Near where he had set down the cup of tea,
there was a tiny little plate with thin slices of fruit on it. I
took that to be a side dish that went with the tea, something like
serving a scone when you had folks in for a cup of coffee or
putting out a bowl of nuts with cider. Anyhow I reached for one and
took a bite.

I must of made a face for Jesus asked,
"What's the matter? It ees spoilt mebe?"

"It sure must be. That's the awfulest
tasting stuff I ever had. It's sour, not a bit sweet like fruit
should be."

"It looks sweet." Jesus reached across and
tried one of the fruit slices, and his face puckered up into a
knot. "Aieee, thas terrible." He looked like he wanted to spit, but
the floor was clean so he swallowed quick and drank the rest of his
coffee off in a hurry to get rid of the taste.

"You should tell the man about his fruits
bein' no good."

"Urn ... naw, I don't
think so. He's treated us nice and
his
boss might get mad at him if we put up a fuss. Besides, they'll
find out quick enough about the fruit. Bad as it is it'll start to
smell soon an' then they'll know."

"Hokay." Jesus laid two half-dimes on the
table and we left to look over the rest of the town.

We walked around and looked at the sights
for a while. There was all manner of stores that we poked into and
a good number of saloons that we stayed out of. Down at one end of
town there was a saddler's shop that we spent a while in, me
admiring the things he had for sale and Jesus explaining how his
daddy's stuff was so much better. One thing Jesus had to agree
about, though. This man sure had his pick of hides to work with. He
tanned them himself out back of his store and we looked that over
too. Considering the way the rest of the town smelled, the tannery
didn't stink much at all, and that's right unusual for a tannery to
not smell bad even if it is only in comparison with something
else.

From the saddler's we headed back uptown,
browsing our way along slow and easy. As we was going past Hogan's
place we waved inside to him. A few steps further on we heard
someone calling out.

"Hey, boys. Hold it a minute." We turned
around and it was Mister Hogan.

"Yessir?"

"Are you boys called Duster and Jesus?
'Cause if you are I got a message for you."

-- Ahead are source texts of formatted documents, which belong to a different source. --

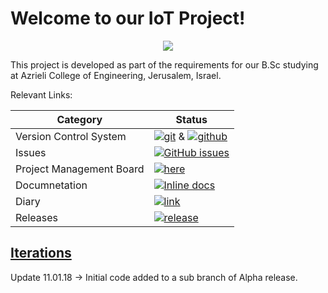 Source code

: 
# Welcome to our IoT Project!

<p align="center">
  <img src="https://mspalliance.com/wp-content/uploads/2017/03/IoT.png">
</p>

This project is developed as part of the requirements for our B.Sc studying at Azrieli College of Engineering, Jerusalem, Israel.

Relevant Links:


 |Category|Status|
|---|---|
| Version Control System| [![git](https://img.shields.io/badge/Version%20Control-Git-green.svg)](https://git-scm.com/) & [![github](https://img.shields.io/badge/Version%20Control-Github-green.svg)](https://github.com/) |
| Issues | [![GitHub issues](https://img.shields.io/github/issues/meitarsh/m.s-aluminium-manager-app.svg?style=flat)](https://github.com/itamargs/Iot_Project/issues) |
| Project Management Board| [![here](https://img.shields.io/badge/Project%20Management%20Board-On%20demand-lightgrey.svg)](https://github.com/itamargs/Iot_Project/projects/1) |
| Documnetation | [![Inline docs](http://inch-ci.org/github/meitarsh/m.s-aluminium-manager-app.svg?branch=master)](https://github.com/itamargs/Iot_Project/wiki/Documents) |
| Diary |  [![link](https://img.shields.io/badge/Diary-On%20demand-blue.svg)](https://calendar.google.com/calendar/embed?src=e0luturcbaalb57knbt17hq83k%40group.calendar.google.com&ctz=Asia%2FJerusalem) |
| Releases |  [![release](http://github-release-version.herokuapp.com/github/meitarsh/m.s-aluminium-manager-app/release.svg?style=flat)](https://github.com/itamargs/Iot_Project/releases) |




## [Iterations](https://github.com/meitarsh/m.s-aluminium-manager-app/wiki/Iterations)



Update 11.01.18 -> Initial code added to a sub branch of Alpha release.
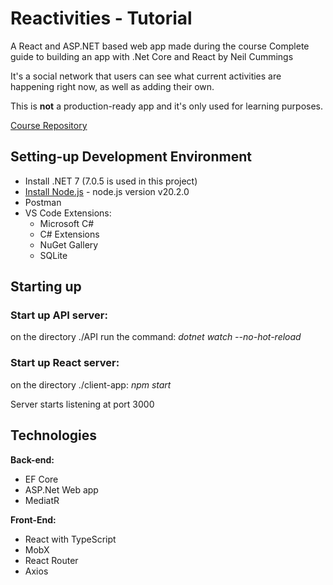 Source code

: # Reactivities - Tutorial
A React and ASP.NET based web app made during the course Complete guide to building an app with .Net Core and React by Neil Cummings

It's a social network that users can see what current activities are happening right now, as well as adding their own.

This is **not** a production-ready app and it's only used for learning purposes.

[Course Repository](https://github.com/TryCatchLearn/Reactivities/)

## Setting-up Development Environment
- Install .NET 7 (7.0.5 is used in this project)
- [Install Node.js](https://joachim8675309.medium.com/installing-node-js-with-nvm-4dc469c977d9) - node.js version v20.2.0 
- Postman
- VS Code Extensions:
    - Microsoft C#
    - C# Extensions
    - NuGet Gallery
    - SQLite

## Starting up
### Start up API server:
on the directory ./API run the command: *dotnet watch --no-hot-reload*

### Start up React server:
on the directory ./client-app: *npm start*

Server starts listening at port 3000

## Technologies
**Back-end:**
- EF Core
- ASP.Net Web app
- MediatR

**Front-End:**
- React with TypeScript
- MobX
- React Router
- Axios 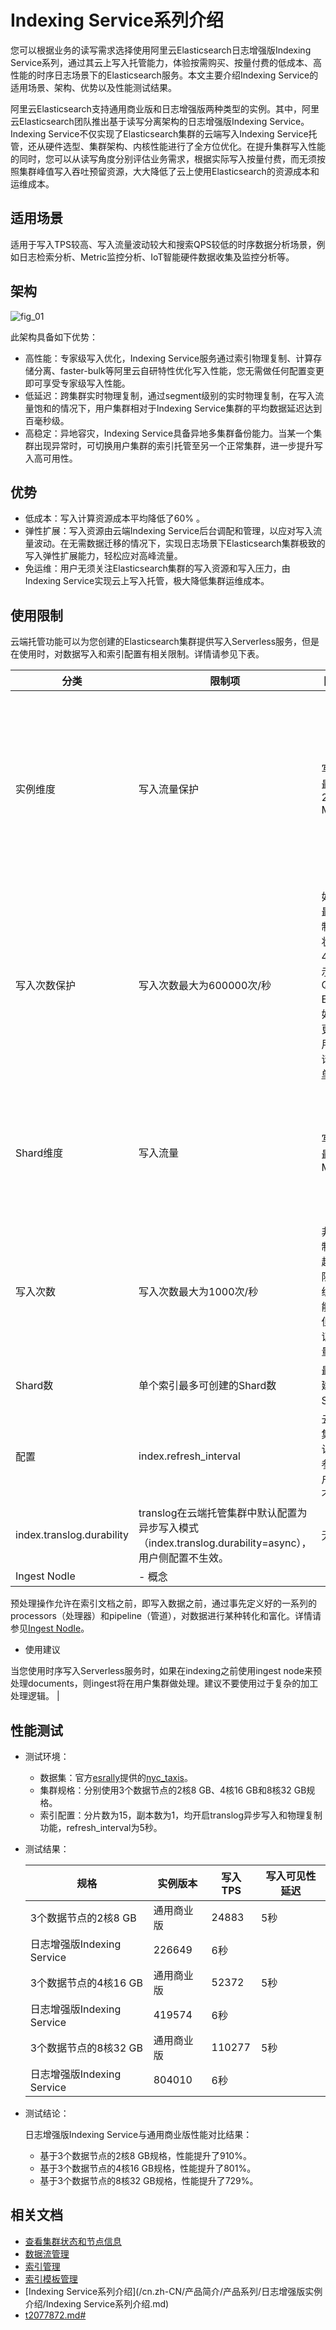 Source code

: # Indexing Service系列介绍

您可以根据业务的读写需求选择使用阿里云Elasticsearch日志增强版Indexing Service系列，通过其云上写入托管能力，体验按需购买、按量付费的低成本、高性能的时序日志场景下的Elasticsearch服务。本文主要介绍Indexing Service的适用场景、架构、优势以及性能测试结果。

阿里云Elasticsearch支持通用商业版和日志增强版两种类型的实例。其中，阿里云Elasticsearch团队推出基于读写分离架构的日志增强版Indexing Service。Indexing Service不仅实现了Elasticsearch集群的云端写入Indexing Service托管，还从硬件选型、集群架构、内核性能进行了全方位优化。在提升集群写入性能的同时，您可以从读写角度分别评估业务需求，根据实际写入按量付费，而无须按照集群峰值写入吞吐预留资源，大大降低了云上使用Elasticsearch的资源成本和运维成本。

## 适用场景

适用于写入TPS较高、写入流量波动较大和搜索QPS较低的时序数据分析场景，例如日志检索分析、Metric监控分析、IoT智能硬件数据收集及监控分析等。

## 架构

![fig_01](https://static-aliyun-doc.oss-accelerate.aliyuncs.com/assets/img/zh-CN/8423488161/p265896.png)

此架构具备如下优势：

-   高性能：专家级写入优化，Indexing Service服务通过索引物理复制、计算存储分离、faster-bulk等阿里云自研特性优化写入性能，您无需做任何配置变更即可享受专家级写入性能。
-   低延迟：跨集群实时物理复制，通过segment级别的实时物理复制，在写入流量饱和的情况下，用户集群相对于Indexing Service集群的平均数据延迟达到百毫秒级。
-   高稳定：异地容灾，Indexing Service具备异地多集群备份能力。当某一个集群出现异常时，可切换用户集群的索引托管至另一个正常集群，进一步提升写入高可用性。

## 优势

-   低成本：写入计算资源成本平均降低了60% 。
-   弹性扩展：写入资源由云端Indexing Service后台调配和管理，以应对写入流量波动。在无需数据迁移的情况下，实现日志场景下Elasticsearch集群极致的写入弹性扩展能力，轻松应对高峰流量。
-   免运维：用户无须关注Elasticsearch集群的写入资源和写入压力，由Indexing Service实现云上写入托管，极大降低集群运维成本。

## 使用限制

云端托管功能可以为您创建的Elasticsearch集群提供写入Serverless服务，但是在使用时，对数据写入和索引配置有相关限制。详情请参见下表。

|分类|限制项|限制说明|备注|
|--|---|----|--|
|实例维度|写入流量保护|写入流量最大为200 MB/s|如果超过最大限制，返回状态码429，提示Inflow Quota Exceed。如果您有更大的使用需求，请[提交工单](https://selfservice.console.aliyun.com/ticket/createIndex?accounttraceid=f7b76db740fa486baa4b63bd5848fbc1idrb)申请。|
|写入次数保护|写入次数最大为600000次/秒|如果超过最大限制，返回状态码429，提示Write QPS Exceed。如果您有更大的使用需求，请[提交工单](https://selfservice.console.aliyun.com/ticket/createIndex?accounttraceid=f7b76db740fa486baa4b63bd5848fbc1idrb)申请。|
|Shard维度|写入流量|写入流量最大为5 MB/s|非硬性限制，如果超过最大限制，系统会尽可能服务，但不能保证服务质量。|
|写入次数|写入次数最大为1000次/秒|非硬性限制，如果超过最大限制，系统会尽可能服务，但不能保证服务质量。|
|Shard数|单个索引最多可创建的Shard数|最多可创建300个Shard。|无。|
|配置|index.refresh\_interval|云端托管集群中默认配置此参数，用户侧配置不生效。|无。|
|index.translog.durability|translog在云端托管集群中默认配置为异步写入模式（index.translog.durability=async），用户侧配置不生效。|无。|
|Ingest NodIe|-   概念

预处理操作允许在索引文档之前，即写入数据之前，通过事先定义好的一系列的processors（处理器）和pipeline（管道），对数据进行某种转化和富化。详情请参见[Ingest NodIe](https://www.elastic.co/guide/en/elasticsearch/reference/6.8/ingest.html)。

-   使用建议

当您使用时序写入Serverless服务时，如果在indexing之前使用ingest node来预处理documents，则ingest将在用户集群做处理。建议不要使用过于复杂的加工处理逻辑。 |

## 性能测试

-   测试环境：
    -   数据集：官方[esrally](https://github.com/elastic/rally/tree/master/esrally)提供的[nyc\_taxis](https://github.com/elastic/rally-tracks/tree/master/nyc_taxis)。
    -   集群规格：分别使用3个数据节点的2核8 GB、4核16 GB和8核32 GB规格。
    -   索引配置：分片数为15，副本数为1，均开启translog异步写入和物理复制功能，refresh\_interval为5秒。
-   测试结果：

    |规格|实例版本|写入TPS|写入可见性延迟|
    |--|----|-----|-------|
    |3个数据节点的2核8 GB|通用商业版|24883|5秒|
    |日志增强版Indexing Service|226649|6秒|
    |3个数据节点的4核16 GB|通用商业版|52372|5秒|
    |日志增强版Indexing Service|419574|6秒|
    |3个数据节点的8核32 GB|通用商业版|110277|5秒|
    |日志增强版Indexing Service|804010|6秒|

-   测试结论：

    日志增强版Indexing Service与通用商业版性能对比结果：

    -   基于3个数据节点的2核8 GB规格，性能提升了910%。
    -   基于3个数据节点的4核16 GB规格，性能提升了801%。
    -   基于3个数据节点的8核32 GB规格，性能提升了729%。

## 相关文档

-   [查看集群状态和节点信息](/cn.zh-CN/Elasticsearch/实例管理/查看集群状态和节点信息.md)
-   [数据流管理](/cn.zh-CN/Elasticsearch/索引管理中心/数据流管理.md)
-   [索引管理](/cn.zh-CN/Elasticsearch/索引管理中心/索引管理.md)
-   [索引模板管理](/cn.zh-CN/Elasticsearch/索引管理中心/索引模板管理.md)
-   [Indexing Service系列介绍](/cn.zh-CN/产品简介/产品系列/日志增强版实例介绍/Indexing Service系列介绍.md)
-   [t2077872.md\#]()

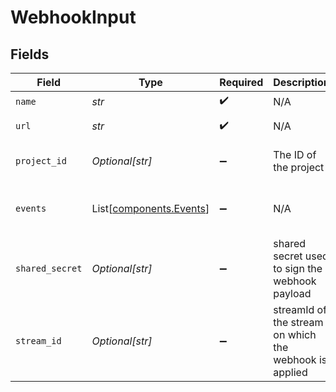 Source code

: # WebhookInput


## Fields

| Field                                                        | Type                                                         | Required                                                     | Description                                                  | Example                                                      |
| ------------------------------------------------------------ | ------------------------------------------------------------ | ------------------------------------------------------------ | ------------------------------------------------------------ | ------------------------------------------------------------ |
| `name`                                                       | *str*                                                        | :heavy_check_mark:                                           | N/A                                                          | test_webhook                                                 |
| `url`                                                        | *str*                                                        | :heavy_check_mark:                                           | N/A                                                          | https://my-service.com/webhook                               |
| `project_id`                                                 | *Optional[str]*                                              | :heavy_minus_sign:                                           | The ID of the project                                        | aac12556-4d65-4d34-9fb6-d1f0985eb0a9                         |
| `events`                                                     | List[[components.Events](../../models/components/events.md)] | :heavy_minus_sign:                                           | N/A                                                          | [<br/>"stream.started",<br/>"stream.idle"<br/>]              |
| `shared_secret`                                              | *Optional[str]*                                              | :heavy_minus_sign:                                           | shared secret used to sign the webhook payload               | my-secret                                                    |
| `stream_id`                                                  | *Optional[str]*                                              | :heavy_minus_sign:                                           | streamId of the stream on which the webhook is applied       | de7818e7-610a-4057-8f6f-b785dc1e6f88                         | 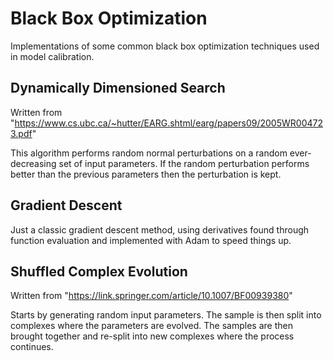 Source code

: # Black Box Optimization
Implementations of some common black box optimization techniques used in model calibration.

## Dynamically Dimensioned Search
Written from "https://www.cs.ubc.ca/~hutter/EARG.shtml/earg/papers09/2005WR004723.pdf"

This algorithm performs random normal perturbations on a random ever-decreasing
set of input parameters.  If the random perturbation performs better than the previous
parameters then the perturbation is kept.

## Gradient Descent
Just a classic gradient descent method, using derivatives found through function evaluation and implemented with Adam to speed things up.

## Shuffled Complex Evolution
Written from "https://link.springer.com/article/10.1007/BF00939380"

Starts by generating random input parameters.  The sample is then split into complexes where the parameters are evolved. The samples are then brought together and re-split into new complexes where the process continues.
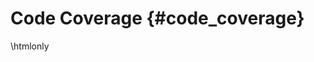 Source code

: # Code Coverage {#code_coverage}

\htmlonly

<style>
  div.PageDoc {height: calc(100% - 100px);}
  div.contents {height:100%;}
  div.textblock {height:100%;}
  p {height:100%;}
</style>

<embed type="text/html" src="../../../../../lcov/index.html" width="95%" height="100%"> 

\endhtmlonly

"That's us. Duster Dorword and Jesus
Menendez."

"Well, Sam Silas stopped by here. I've been
knowing Sam a long time, and he stopped in for a talk. Anyways, Sam
asked if I seen you for me to tell you they'll be needing you boys
to ride watch on the herd again tonight an' then to help move them
into the factory pens tomorra."

"That means he got a buyer an' we can git
home soon. That's good."

"Uh-huh. Word gets around, you know, and I
heard he got a average price for your animals. Not real good, but
not bad neither."

"We bes' get back, eh, Duster?"

"Yeah, we better."

"Okay, boys. I'll see you again." Hogan
turned away but then he snapped his fingers and turned back toward
us. "I near forgot. They was a couple of fellas asking for a pair
that must have been you two. Described you boys just as pretty as
you please, but it was the way you looked afore you got your new
clothes. Even knowed you didn't have a hat, Duster.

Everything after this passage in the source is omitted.